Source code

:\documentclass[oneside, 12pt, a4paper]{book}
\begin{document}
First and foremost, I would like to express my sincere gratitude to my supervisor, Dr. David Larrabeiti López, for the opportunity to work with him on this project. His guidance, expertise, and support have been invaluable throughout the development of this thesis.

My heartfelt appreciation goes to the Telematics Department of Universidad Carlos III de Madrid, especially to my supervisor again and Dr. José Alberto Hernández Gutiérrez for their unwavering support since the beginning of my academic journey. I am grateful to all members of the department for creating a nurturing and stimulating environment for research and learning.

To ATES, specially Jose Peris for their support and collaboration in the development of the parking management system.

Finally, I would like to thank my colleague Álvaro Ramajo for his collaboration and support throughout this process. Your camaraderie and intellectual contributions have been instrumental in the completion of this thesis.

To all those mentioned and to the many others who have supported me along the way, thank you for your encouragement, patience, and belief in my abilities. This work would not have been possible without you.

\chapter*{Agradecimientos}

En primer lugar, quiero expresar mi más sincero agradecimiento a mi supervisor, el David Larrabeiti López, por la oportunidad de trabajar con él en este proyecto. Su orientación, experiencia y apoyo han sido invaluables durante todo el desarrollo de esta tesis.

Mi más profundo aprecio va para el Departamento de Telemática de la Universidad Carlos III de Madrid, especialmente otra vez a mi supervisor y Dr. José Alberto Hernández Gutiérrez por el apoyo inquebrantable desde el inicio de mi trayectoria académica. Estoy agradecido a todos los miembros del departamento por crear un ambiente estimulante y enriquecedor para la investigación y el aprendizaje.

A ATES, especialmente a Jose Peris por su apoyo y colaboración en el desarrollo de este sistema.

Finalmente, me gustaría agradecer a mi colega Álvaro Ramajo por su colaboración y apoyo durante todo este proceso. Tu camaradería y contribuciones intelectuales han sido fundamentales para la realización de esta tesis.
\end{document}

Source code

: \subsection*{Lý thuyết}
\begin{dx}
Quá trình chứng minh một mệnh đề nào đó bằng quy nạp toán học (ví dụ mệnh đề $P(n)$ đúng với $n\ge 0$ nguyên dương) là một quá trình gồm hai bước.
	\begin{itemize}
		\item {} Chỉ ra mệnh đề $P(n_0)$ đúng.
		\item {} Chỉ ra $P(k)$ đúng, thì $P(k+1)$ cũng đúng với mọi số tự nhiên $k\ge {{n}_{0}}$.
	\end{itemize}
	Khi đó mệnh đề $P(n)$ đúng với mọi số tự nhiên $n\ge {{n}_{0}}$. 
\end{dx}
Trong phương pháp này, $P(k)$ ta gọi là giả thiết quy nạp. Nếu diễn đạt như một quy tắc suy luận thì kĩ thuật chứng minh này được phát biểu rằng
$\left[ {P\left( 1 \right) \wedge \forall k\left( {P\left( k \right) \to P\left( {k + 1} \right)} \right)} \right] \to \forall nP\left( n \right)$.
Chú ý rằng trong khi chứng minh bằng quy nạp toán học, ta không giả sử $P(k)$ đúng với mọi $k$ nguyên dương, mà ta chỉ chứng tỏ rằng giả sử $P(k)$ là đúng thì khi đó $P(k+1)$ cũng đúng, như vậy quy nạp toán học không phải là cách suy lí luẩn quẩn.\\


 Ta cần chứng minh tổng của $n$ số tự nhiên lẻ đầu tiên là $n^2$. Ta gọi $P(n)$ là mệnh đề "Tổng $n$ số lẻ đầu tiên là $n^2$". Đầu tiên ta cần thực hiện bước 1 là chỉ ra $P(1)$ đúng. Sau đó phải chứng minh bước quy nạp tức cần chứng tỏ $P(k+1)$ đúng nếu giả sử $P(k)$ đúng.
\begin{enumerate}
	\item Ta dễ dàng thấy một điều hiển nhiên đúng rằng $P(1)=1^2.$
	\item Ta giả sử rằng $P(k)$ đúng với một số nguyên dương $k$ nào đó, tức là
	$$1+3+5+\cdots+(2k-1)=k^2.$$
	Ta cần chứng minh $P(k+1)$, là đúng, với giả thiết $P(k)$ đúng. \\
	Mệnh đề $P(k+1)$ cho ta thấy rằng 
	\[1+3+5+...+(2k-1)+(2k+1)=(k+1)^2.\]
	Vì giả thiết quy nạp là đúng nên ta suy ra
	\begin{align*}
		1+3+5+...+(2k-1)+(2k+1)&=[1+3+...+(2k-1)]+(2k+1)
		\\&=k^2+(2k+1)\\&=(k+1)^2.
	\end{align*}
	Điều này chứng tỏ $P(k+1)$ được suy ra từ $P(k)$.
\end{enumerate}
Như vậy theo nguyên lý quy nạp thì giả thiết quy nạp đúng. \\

---

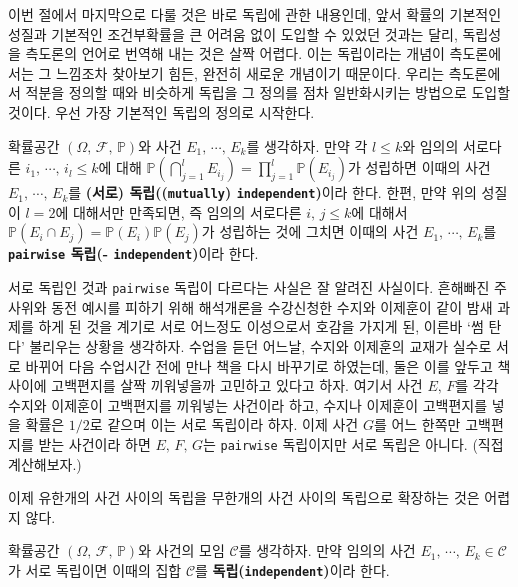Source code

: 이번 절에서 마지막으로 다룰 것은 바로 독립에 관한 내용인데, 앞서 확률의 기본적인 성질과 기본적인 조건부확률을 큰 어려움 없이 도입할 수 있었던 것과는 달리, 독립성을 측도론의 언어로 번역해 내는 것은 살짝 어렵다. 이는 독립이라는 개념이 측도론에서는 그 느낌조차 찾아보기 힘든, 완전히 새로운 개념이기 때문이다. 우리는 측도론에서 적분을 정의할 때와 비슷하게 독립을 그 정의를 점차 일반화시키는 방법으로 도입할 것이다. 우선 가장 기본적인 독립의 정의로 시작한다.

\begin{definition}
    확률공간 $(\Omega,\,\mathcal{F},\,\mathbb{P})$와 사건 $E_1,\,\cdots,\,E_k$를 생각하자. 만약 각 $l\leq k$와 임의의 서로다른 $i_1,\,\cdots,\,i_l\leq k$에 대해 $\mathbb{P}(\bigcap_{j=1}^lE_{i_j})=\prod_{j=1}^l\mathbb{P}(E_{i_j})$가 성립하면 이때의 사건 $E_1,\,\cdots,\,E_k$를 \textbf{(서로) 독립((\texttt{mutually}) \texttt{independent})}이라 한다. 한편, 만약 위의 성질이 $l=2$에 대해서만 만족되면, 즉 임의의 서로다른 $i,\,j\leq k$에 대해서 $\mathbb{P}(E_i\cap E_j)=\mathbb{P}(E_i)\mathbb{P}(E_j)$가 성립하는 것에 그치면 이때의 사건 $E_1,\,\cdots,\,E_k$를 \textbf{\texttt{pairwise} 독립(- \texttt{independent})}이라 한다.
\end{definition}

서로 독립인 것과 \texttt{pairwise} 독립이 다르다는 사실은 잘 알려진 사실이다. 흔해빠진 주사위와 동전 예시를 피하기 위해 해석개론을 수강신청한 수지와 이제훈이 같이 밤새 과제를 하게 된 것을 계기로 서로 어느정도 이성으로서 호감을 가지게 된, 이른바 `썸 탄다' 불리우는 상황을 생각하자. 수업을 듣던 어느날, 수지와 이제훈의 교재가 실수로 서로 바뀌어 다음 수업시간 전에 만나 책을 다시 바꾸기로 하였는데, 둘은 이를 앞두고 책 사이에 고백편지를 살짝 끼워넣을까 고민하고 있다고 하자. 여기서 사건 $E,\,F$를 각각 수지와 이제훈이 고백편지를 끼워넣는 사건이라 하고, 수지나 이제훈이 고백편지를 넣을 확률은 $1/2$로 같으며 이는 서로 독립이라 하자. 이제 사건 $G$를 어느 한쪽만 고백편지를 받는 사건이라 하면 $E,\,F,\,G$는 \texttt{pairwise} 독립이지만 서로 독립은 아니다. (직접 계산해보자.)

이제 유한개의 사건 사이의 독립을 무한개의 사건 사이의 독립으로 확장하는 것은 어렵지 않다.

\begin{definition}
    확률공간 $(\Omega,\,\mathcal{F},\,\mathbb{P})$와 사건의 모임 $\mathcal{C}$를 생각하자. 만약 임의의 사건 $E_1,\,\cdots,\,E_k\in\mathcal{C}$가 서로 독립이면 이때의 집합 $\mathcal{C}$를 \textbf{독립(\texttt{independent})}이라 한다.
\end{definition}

To do:
Go back to the listing above. Copy word for word the lines from the one with "Khi đó mệnh" through the one with "nP\left( n \right)$.", and nothing more.

Task output:
	Khi đó mệnh đề $P(n)$ đúng với mọi số tự nhiên $n\ge {{n}_{0}}$. 
\end{dx}
Trong phương pháp này, $P(k)$ ta gọi là giả thiết quy nạp. Nếu diễn đạt như một quy tắc suy luận thì kĩ thuật chứng minh này được phát biểu rằng
$\left[ {P\left( 1 \right) \wedge \forall k\left( {P\left( k \right) \to P\left( {k + 1} \right)} \right)} \right] \to \forall nP\left( n \right)$.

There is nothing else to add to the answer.